# Directions
In the entries below, which lines run from the one containing "# Patrón Builder" to the one containing "3. DIAGRAMA DE SECUENCIA DEL PATRÓN BUILDER"? Copy exactly those lines, ends included, and no others.
━━━ Source records
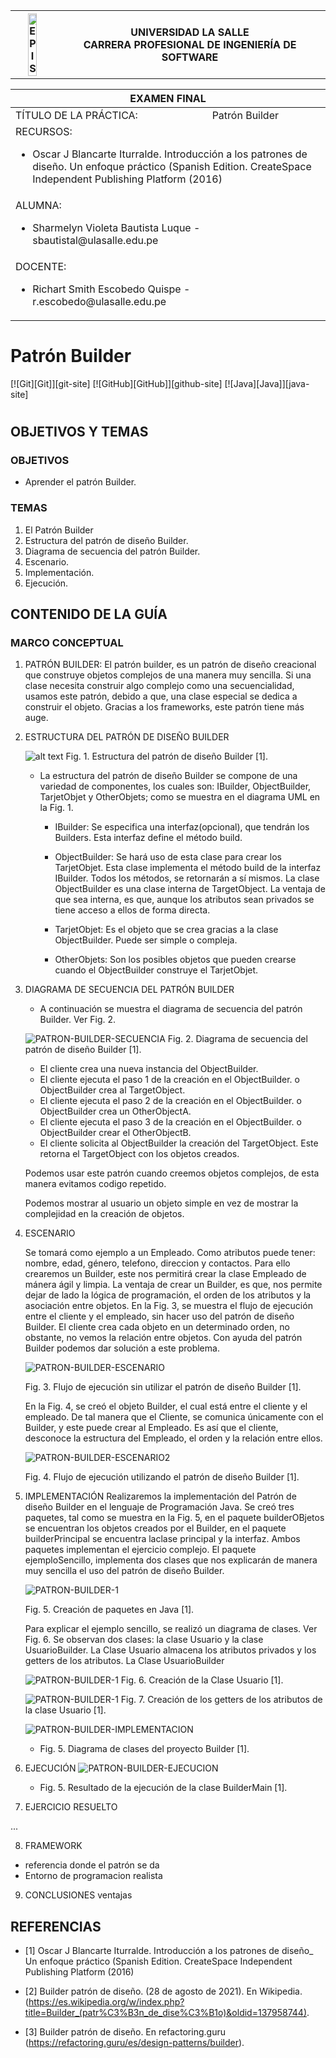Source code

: <div align="center">
<table>
    <theader>
        <tr>
            <th><img src="https://github.com/rescobedoulasalle/git_github/blob/main/ulasalle.png?raw=true" alt="EPIS" style="width:50%; height:auto"/></th>
            <th>
                <span style="font-weight:bold;">UNIVERSIDAD LA SALLE</span><br />
                <span style="font-weight:bold;">CARRERA PROFESIONAL DE INGENIERÍA DE SOFTWARE</span>
            </th>            
        </tr>
    </theader>
    
</table>
</div>
 
<table>
   <theader>
       <tr><th colspan="2">EXAMEN FINAL</th></tr>
    </theader>
<tbody>  

<tr><td>TÍTULO DE LA PRÁCTICA:</td><td>Patrón Builder</td></tr>
<tr><td colspan="2">RECURSOS:
    <ul>
    <li>Oscar J Blancarte Iturralde. Introducción a los patrones de diseño. Un enfoque práctico (Spanish Edition. CreateSpace Independent Publishing Platform (2016)</li>
    </ul>
</td>
</<tr>
<tr><td colspan="2">ALUMNA:
    <ul>
        <li>Sharmelyn Violeta Bautista Luque - sbautistal@ulasalle.edu.pe</li>
    </ul>
</td>
</<tr>


<tr>
<tr><td colspan="2">DOCENTE:
    <ul>
        <li>Richart Smith Escobedo Quispe  - r.escobedo@ulasalle.edu.pe</li>
    </ul>
</td>
</<tr>
</tdbody>
</table>

# Patrón Builder
 
[![Git][Git]][git-site]
[![GitHub][GitHub]][github-site]
[![Java][Java]][java-site]

#

## OBJETIVOS Y TEMAS

### OBJETIVOS
- Aprender el patrón Builder.

### TEMAS
1.  El Patrón Builder
2.  Estructura del patrón de diseño Builder.
3.  Diagrama de secuencia del patrón Builder.
4.  Escenario.
5.  Implementación.
6.  Ejecución.

## CONTENIDO DE LA GUÍA

### MARCO CONCEPTUAL

1. PATRÓN BUILDER:
    El patrón builder, es un patrón de diseño creacional que construye objetos complejos de una manera muy sencilla. Si una clase necesita construir algo complejo como una secuencialidad, usamos este patrón, debido a que, una clase especial se dedica a construir el objeto. Gracias a los frameworks, este patrón tiene más auge. 

2. ESTRUCTURA DEL PATRÓN DE DISEÑO BUILDER  

    ![alt text](https://github.com/SharmelynVioleta/Patron_Builder/blob/master/imagenes/patron_builder_estructura.JPG)
     Fig. 1. Estructura del patrón de diseño Builder [1].

    - La estructura del patrón de diseño Builder se compone de una variedad de componentes, los cuales son: IBuilder, ObjectBuilder, TarjetObjet y  OtherObjets; como se muestra en el diagrama UML en la Fig. 1.
        - IBuilder: Se especifica una interfaz(opcional), que tendrán los Builders. Esta interfaz define el método build.
       
        - ObjectBuilder: Se hará uso de esta clase para crear los TarjetObjet. Esta clase implementa el método build de la interfaz IBuilder. Todos los métodos, se retornarán a sí mismos. La clase ObjectBuilder es una clase interna de TargetObject. La ventaja de que sea interna, es que, aunque los atributos sean privados se tiene acceso a ellos de forma directa.  

        - TarjetObjet: Es el objeto que se crea gracias a la clase ObjectBuilder. Puede ser simple o compleja. 

        - OtherObjets: Son los posibles objetos que pueden crearse cuando el ObjectBuilder construye el TarjetObjet.


3. DIAGRAMA DE SECUENCIA DEL PATRÓN BUILDER
    - A continuación se muestra el diagrama de secuencia del patrón Builder. Ver Fig. 2.  

    ![PATRON-BUILDER-SECUENCIA](https://github.com/SharmelynVioleta/Patron_Builder/blob/master/imagenes/patron_builder_secuencia.JPG)
    Fig. 2.  Diagrama de secuencia del patrón de diseño Builder [1]. 
   
   - El cliente crea una nueva instancia del ObjectBuilder.
   - El cliente ejecuta el paso 1 de la creación en el ObjectBuilder.
        o ObjectBuilder crea al TargetObject.
   - El cliente ejecuta el paso 2 de la creación en el ObjectBuilder.
        o ObjectBuilder crea un OtherObjectA.
   - El cliente ejecuta el paso 3 de la creación en el ObjectBuilder.
        o ObjectBuilder crear el OtherObjectB.
   - El cliente solicita al ObjectBuilder la creación del TargetObject. Este retorna el TargetObject con los objetos creados.

    Podemos usar este patrón  cuando creemos objetos complejos, de esta manera evitamos codigo repetido. 

    Podemos mostrar al usuario un objeto simple en vez de mostrar la complejidad en la creación de objetos.
 
4.  ESCENARIO

    Se tomará como ejemplo a un Empleado. Como atributos puede tener: nombre, edad, género, telefono, direccion y contactos. Para ello crearemos un Builder, este nos permitirá crear la clase Empleado de mánera ágil y limpia.  La ventaja de crear un Builder, es que,  nos permite dejar de lado la lógica de programación, el orden de los atributos y la asociación entre objetos. En la Fig. 3, se muestra el flujo de ejecución entre el cliente y el empleado, sin hacer uso del patrón de diseño Builder. El cliente crea cada objeto en un determinado orden, no obstante, no vemos la relación entre objetos. Con ayuda del patrón Builder podemos dar solución a este problema.  

    ![PATRON-BUILDER-ESCENARIO](https://github.com/SharmelynVioleta/Patron_Builder/blob/master/imagenes/patron_builder_escenario.JPG)
    
    
    Fig. 3. Flujo de ejecución sin utilizar el patrón de diseño Builder  [1].

    En la Fig. 4, se creó el objeto Builder, el cual está entre el cliente y el empleado. De tal manera que el Cliente, se comunica únicamente con el Builder, y este puede crear al Empleado. Es así que el cliente, desconoce la estructura del Empleado, el orden y la relación entre ellos.  

    ![PATRON-BUILDER-ESCENARIO2](https://github.com/SharmelynVioleta/Patron_Builder/blob/master/imagenes/patron_builder_escenario2.JPG)
    
    
    Fig. 4. Flujo de ejecución utilizando el patrón de diseño Builder  [1].

5. IMPLEMENTACIÓN
    Realizaremos la implementación del Patrón de diseño Builder en el lenguaje de Programación Java. Se creó tres paquetes, tal como se muestra en la Fig. 5, en el paquete builderOBjetos se encuentran los objetos creados por el Builder, en el paquete builderPrincipal se encuentra laclase principal y la interfaz. Ambos paquetes implementan el ejercicio complejo. El paquete ejemploSencillo, implementa dos clases que nos explicarán de manera muy sencilla el uso del patrón de diseño Builder.
    <p align="center"> 

    ![PATRON-BUILDER-1](https://github.com/SharmelynVioleta/Patron_Builder/blob/master/imagenes/0patron_builder_implementacion.JPG)
    
    
    Fig. 5. Creación de paquetes en Java [1].
    </p>

    Para explicar el ejemplo sencillo, se realizó un diagrama de clases. Ver Fig. 6. Se observan dos clases: la clase Usuario y la clase UsuarioBuilder. La Clase Usuario almacena los atributos privados y los getters de los atributos.   La Clase UsuarioBuilder


    ![PATRON-BUILDER-1](https://github.com/SharmelynVioleta/Patron_Builder/blob/master/imagenes/0patron_builder_ejercicio1.JPG)
    Fig. 6. Creación de la Clase Usuario [1].


    ![PATRON-BUILDER-1](https://github.com/SharmelynVioleta/Patron_Builder/blob/master/imagenes/2patron_builder_ejercicio1.JPG)
    Fig. 7. Creación de los getters de los atributos de la clase Usuario [1].

    ![PATRON-BUILDER-IMPLEMENTACION](https://github.com/SharmelynVioleta/Patron_Builder/blob/master/imagenes/patron_builder_implementacion.JPG)
    - Fig. 5. Diagrama de clases del proyecto Builder [1].

6. EJECUCIÓN
    ![PATRON-BUILDER-EJECUCION](https://github.com/SharmelynVioleta/Patron_Builder/blob/master/imagenes/patron_builder_ejecucion.jpg)

    - Fig. 5. Resultado de la ejecución de la clase BuilderMain [1].

    
7. EJERCICIO RESUELTO

...



8. FRAMEWORK

- referencia donde el patrón se da 
- Entorno de programacion realista 

9. CONCLUSIONES
    ventajas 
 

## REFERENCIAS
- [1]  Oscar J Blancarte Iturralde. Introducción a los patrones de diseño_ Un enfoque práctico (Spanish Edition. CreateSpace Independent Publishing Platform (2016)
- [2] Builder  patrón de diseño. (28 de agosto de 2021). En Wikipedia.  (https://es.wikipedia.org/w/index.php?title=Builder_(patr%C3%B3n_de_dise%C3%B1o)&oldid=137958744).
 

- [3] Builder  patrón de diseño. En refactoring.guru (https://refactoring.guru/es/design-patterns/builder).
━━━━━━
# Expected answer
# Patrón Builder
 
[![Git][Git]][git-site]
[![GitHub][GitHub]][github-site]
[![Java][Java]][java-site]

#

## OBJETIVOS Y TEMAS

### OBJETIVOS
- Aprender el patrón Builder.

### TEMAS
1.  El Patrón Builder
2.  Estructura del patrón de diseño Builder.
3.  Diagrama de secuencia del patrón Builder.
4.  Escenario.
5.  Implementación.
6.  Ejecución.

## CONTENIDO DE LA GUÍA

### MARCO CONCEPTUAL

1. PATRÓN BUILDER:
    El patrón builder, es un patrón de diseño creacional que construye objetos complejos de una manera muy sencilla. Si una clase necesita construir algo complejo como una secuencialidad, usamos este patrón, debido a que, una clase especial se dedica a construir el objeto. Gracias a los frameworks, este patrón tiene más auge. 

2. ESTRUCTURA DEL PATRÓN DE DISEÑO BUILDER  

    ![alt text](https://github.com/SharmelynVioleta/Patron_Builder/blob/master/imagenes/patron_builder_estructura.JPG)
     Fig. 1. Estructura del patrón de diseño Builder [1].

    - La estructura del patrón de diseño Builder se compone de una variedad de componentes, los cuales son: IBuilder, ObjectBuilder, TarjetObjet y  OtherObjets; como se muestra en el diagrama UML en la Fig. 1.
        - IBuilder: Se especifica una interfaz(opcional), que tendrán los Builders. Esta interfaz define el método build.
       
        - ObjectBuilder: Se hará uso de esta clase para crear los TarjetObjet. Esta clase implementa el método build de la interfaz IBuilder. Todos los métodos, se retornarán a sí mismos. La clase ObjectBuilder es una clase interna de TargetObject. La ventaja de que sea interna, es que, aunque los atributos sean privados se tiene acceso a ellos de forma directa.  

        - TarjetObjet: Es el objeto que se crea gracias a la clase ObjectBuilder. Puede ser simple o compleja. 

        - OtherObjets: Son los posibles objetos que pueden crearse cuando el ObjectBuilder construye el TarjetObjet.


3. DIAGRAMA DE SECUENCIA DEL PATRÓN BUILDER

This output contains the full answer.